● Task prompt: Tell how many lines of the data include the word "badges". Nothing but the number belongs in the answer.

● Given records:
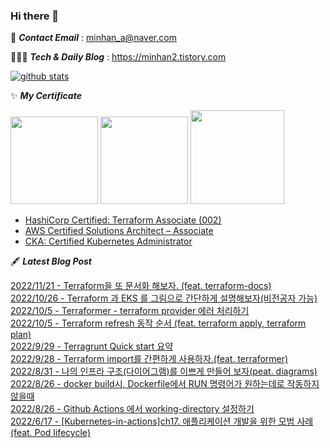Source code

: ### Hi there 👋
📧  ***Contact Email*** : minhan_a@naver.com

👨🏻‍💻  ***Tech & Daily Blog*** : https://minhan2.tistory.com

[![github stats](https://github-readme-stats.vercel.app/api?username=whoo3474&show_icons=true&hide_border=False)](https://minhan2.tistory.com)



✨ ***My Certificate***

<div>
<img src="https://tistory1.daumcdn.net/tistory/2920456/skin/images/hashicorp-certified-terraform-associate.png" width="140" height="140"/>
<img src="https://tistory1.daumcdn.net/tistory/2920456/skin/images/aws-certified-solutions-architect-associate.png" width="140" height="140"/>
<img src="https://tistory1.daumcdn.net/tistory/2920456/skin/images/cka-certified-kubernetes-administrator.png" width="150" height="150"/>
<div/>


- [HashiCorp Certified: Terraform Associate (002)](https://www.credly.com/badges/f7a6c791-502c-47ec-a33b-bb45c75b6dc6/public_url)
- [AWS Certified Solutions Architect – Associate](https://www.credly.com/badges/5e5b409a-fb97-4f97-b7fe-b19c659a54ee/public_url)
- [CKA: Certified Kubernetes Administrator](https://www.credly.com/badges/ca5ed398-930a-4a7b-8cb7-9189e911c77b/public_url)



🖋 ***Latest Blog Post***

[2022/11/21 - Terraform을 또 문서화 해보자. (feat. terraform-docs)](https://minhan2.tistory.com/entry/Terraform%EC%9D%84-%EB%98%90-%EB%AC%B8%EC%84%9C%ED%99%94-%ED%95%B4%EB%B3%B4%EC%9E%90-feat-terraform-docs) <br>
[2022/10/26 - Terraform 과 EKS 를 그림으로 간단하게 설명해보자(비전공자 가능)](https://minhan2.tistory.com/entry/Terraform-%EA%B3%BC-EKS-%EB%A5%BC-%EA%B7%B8%EB%A6%BC%EC%9C%BC%EB%A1%9C-%EA%B0%84%EB%8B%A8%ED%95%98%EA%B2%8C-%EC%84%A4%EB%AA%85%ED%95%B4%EB%B3%B4%EC%9E%90%EB%B9%84%EC%A0%84%EA%B3%B5%EC%9E%90-%EA%B0%80%EB%8A%A5) <br>
[2022/10/5 - Terraformer - terraform provider 에러 처리하기](https://minhan2.tistory.com/entry/terraformer-terraform-provider-%EC%97%90%EB%9F%AC-%EC%B2%98%EB%A6%AC%ED%95%98%EA%B8%B0) <br>
[2022/10/5 - Terraform refresh 동작 순서 (feat. terraform apply, terraform plan)](https://minhan2.tistory.com/entry/Terraform-refresh-%EB%8F%99%EC%9E%91-%EC%88%9C%EC%84%9C-feat-terraform-apply-terraform-plan) <br>
[2022/9/29 - Terragrunt Quick start 요약](https://minhan2.tistory.com/entry/Terragrunt-Quick-start-%EC%9A%94%EC%95%BD) <br>
[2022/9/28 - Terraform import를 간편하게 사용하자.(feat. terraformer)](https://minhan2.tistory.com/entry/Terraform-import%EB%A5%BC-%EA%B0%84%ED%8E%B8%ED%95%98%EA%B2%8C-%EC%82%AC%EC%9A%A9%ED%95%98%EC%9E%90feat-terraformer) <br>
[2022/8/31 - 나의 인프라 구조(다이어그램)를 이쁘게 만들어 보자(peat. diagrams)](https://minhan2.tistory.com/entry/%EB%82%98%EC%9D%98-%EC%9D%B8%ED%94%84%EB%9D%BC-%EA%B5%AC%EC%A1%B0%EB%8B%A4%EC%9D%B4%EC%96%B4%EA%B7%B8%EB%9E%A8%EB%A5%BC-%EC%9D%B4%EC%81%98%EA%B2%8C-%EB%A7%8C%EB%93%A4%EC%96%B4-%EB%B3%B4%EC%9E%90peat-diagrams) <br>
[2022/8/26 - docker build시, Dockerfile에서 RUN 명령어가 원하는데로 작동하지 않을때](https://minhan2.tistory.com/entry/docker-build%EC%8B%9C-Dockerfile%EC%97%90%EC%84%9C-RUN-%EB%AA%85%EB%A0%B9%EC%96%B4%EA%B0%80-%EC%9B%90%ED%95%98%EB%8A%94%EB%8D%B0%EB%A1%9C-%EC%9E%91%EB%8F%99%ED%95%98%EC%A7%80-%EC%95%8A%EC%9D%84%EB%95%8C) <br>
[2022/8/26 - Github Actions 에서 working-directory 설정하기](https://minhan2.tistory.com/entry/Github-Actions-%EC%97%90%EC%84%9C-working-directory-%EC%84%A4%EC%A0%95%ED%95%98%EA%B8%B0-1) <br>
[2022/6/17 - [Kubernetes-in-actions]ch17. 애플리케이션 개발을 위한 모범 사례(feat. Pod lifecycle)](https://minhan2.tistory.com/entry/Kubernetes-in-actionsch17-%EC%95%A0%ED%94%8C%EB%A6%AC%EC%BC%80%EC%9D%B4%EC%85%98-%EA%B0%9C%EB%B0%9C%EC%9D%84-%EC%9C%84%ED%95%9C-%EB%AA%A8%EB%B2%94-%EC%82%AC%EB%A1%80feat-Pod-lifecycle) <br>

● Output of the task: 3